The bottom line is: regardless of planned or not, with the different shot selection he improves his efficiency by reducing the most inefficient shots for him (or increasing the high efficient ones, depending on how you want to look at it). This is all the more impressive considering he actually takes more shots. It was talked about that Curry might have extended his range (read it as: he's even more comfortable and efficient pulling up from deeper spots on the court) by Jim Barnett (Warriors' long-time color commentator), that he improved his ball-handling even further (which complies with the eye-test) and that he, as I see it, also worked on his floaters. He also looks a little quicker and stronger, but this is very hard to verify and might be an incorrect perception. Anyway, all of this should help him to maximize the most efficient shots and so far it seems to be true. I'll definitely keep an eye on it over the course of the season. Thoughts?
Im sure that him being "ahead of the plays" is the steve nash effect.
In terms of him shooting, I would like to add another point. almost nothing he is doing is unsustainable.
from 0-3 feet, he is shooting 73%. last year he shot 69%, so its a reasonable jump. Lets say he shoots 71%
from 3-10 feet is probably the only thing destined to go down. he is shooting 59%, compared to 46% from last year.

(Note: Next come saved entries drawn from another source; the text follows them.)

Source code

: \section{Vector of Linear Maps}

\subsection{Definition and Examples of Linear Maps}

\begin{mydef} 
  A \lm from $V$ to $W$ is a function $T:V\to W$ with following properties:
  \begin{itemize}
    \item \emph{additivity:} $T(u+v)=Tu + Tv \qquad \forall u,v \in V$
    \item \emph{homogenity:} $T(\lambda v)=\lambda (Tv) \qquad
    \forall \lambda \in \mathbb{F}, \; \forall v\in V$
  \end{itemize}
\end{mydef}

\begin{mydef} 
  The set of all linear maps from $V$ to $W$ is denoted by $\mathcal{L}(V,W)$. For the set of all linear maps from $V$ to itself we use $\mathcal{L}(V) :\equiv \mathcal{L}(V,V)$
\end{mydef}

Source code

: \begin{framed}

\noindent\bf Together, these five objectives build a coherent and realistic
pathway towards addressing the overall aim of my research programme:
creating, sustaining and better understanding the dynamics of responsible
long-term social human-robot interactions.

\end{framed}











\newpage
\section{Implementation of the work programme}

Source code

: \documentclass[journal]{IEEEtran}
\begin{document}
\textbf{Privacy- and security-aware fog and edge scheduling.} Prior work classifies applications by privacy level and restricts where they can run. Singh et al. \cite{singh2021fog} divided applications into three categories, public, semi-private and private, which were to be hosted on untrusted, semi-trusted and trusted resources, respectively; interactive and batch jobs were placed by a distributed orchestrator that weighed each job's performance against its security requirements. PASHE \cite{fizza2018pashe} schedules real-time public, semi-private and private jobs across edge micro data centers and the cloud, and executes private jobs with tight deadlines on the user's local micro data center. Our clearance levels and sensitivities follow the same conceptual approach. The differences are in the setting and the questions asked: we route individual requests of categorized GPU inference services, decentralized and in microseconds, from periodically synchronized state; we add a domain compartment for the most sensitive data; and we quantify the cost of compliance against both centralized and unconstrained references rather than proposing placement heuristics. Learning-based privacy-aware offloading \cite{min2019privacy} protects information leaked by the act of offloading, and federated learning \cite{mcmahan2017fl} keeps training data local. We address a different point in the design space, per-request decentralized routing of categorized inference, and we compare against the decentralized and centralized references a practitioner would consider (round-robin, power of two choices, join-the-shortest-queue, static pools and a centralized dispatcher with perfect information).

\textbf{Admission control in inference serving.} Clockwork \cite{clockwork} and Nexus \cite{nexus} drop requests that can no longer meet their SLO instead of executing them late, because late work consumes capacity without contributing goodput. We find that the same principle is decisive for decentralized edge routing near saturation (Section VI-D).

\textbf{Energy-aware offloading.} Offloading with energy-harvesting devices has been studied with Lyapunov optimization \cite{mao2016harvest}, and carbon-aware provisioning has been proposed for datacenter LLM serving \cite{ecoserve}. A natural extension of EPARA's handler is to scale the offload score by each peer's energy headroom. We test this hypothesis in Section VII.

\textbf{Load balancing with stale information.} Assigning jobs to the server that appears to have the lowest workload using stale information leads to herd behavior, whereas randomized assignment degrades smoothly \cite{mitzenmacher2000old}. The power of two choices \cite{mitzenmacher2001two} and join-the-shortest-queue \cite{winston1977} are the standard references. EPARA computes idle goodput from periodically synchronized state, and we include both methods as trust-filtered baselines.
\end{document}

But he obviously has improved from there, lets say he shoots 48.5% from there
He is shooting 50% from 10-16 feet. shot 51.5% from there last year, so lets say he shoots 50% from there this year
he is shooting 48.5% from 16ft<x<3pnt line. shot 39.4% from there last year. BUT suprisingly, last year was an outlier from there. he generally shoots around 47% from there, so him shooting 48% from there is totally reasonable. lets put him at 47.5%
45% from 3. nothing different.
So since there really is no reason for his volume to go down, lets plug that in.
that puts him at roughly 5.56 2 pointers a game.
and 5.1 3 pointers made a game. lets reduce that to 4.5, for no real reason.
so 5.56 x 2 = 11.12
4.5 x 2 = 13.5
24.62 points.
add in free throws
and he makes 6.4 a game.
he is drawing contact more... BUT for absolutely no reason, lets reduce his free throws to 4 made a game. in reality, he would be making at least 5 a game, but whatever, to make it more fair.
That makes him average 28.5 ppg. keep in mind, I absolutely bothced his freethrows.
BTW, just adjusting for percentages (as in, not botching his 3 poitners)
he averages his 28.5 points on
50.1%-45%-obv90%+, giving him that elusive 50-40-90.
keep in mind, he averaged 30+ without me adjusting his free throws at all, and there really is no reason to adjust them.
also, he does this in about 35 minutes.
just sayin, does anyone realize he had 11 rebounds against the clippers? woefully underrated rebounding poing guard. generally some of his rebounds would have gone out of bounds otherwise, or to another player.
so at this point, we have him averaging
28ppg on 50-40-90
5.6 assists a game
5.3 rebounds a game.
3.9 turnovers, but that should go down
in 35.2 minutes
And we can say that he has been sloppy. how ridiculous is that?
On a sidenote, do you think his assists will go up or down? Draymond has gotten more of a passing role, but it almost feels like a shame.
Draymond is woefully underrated in this board imo.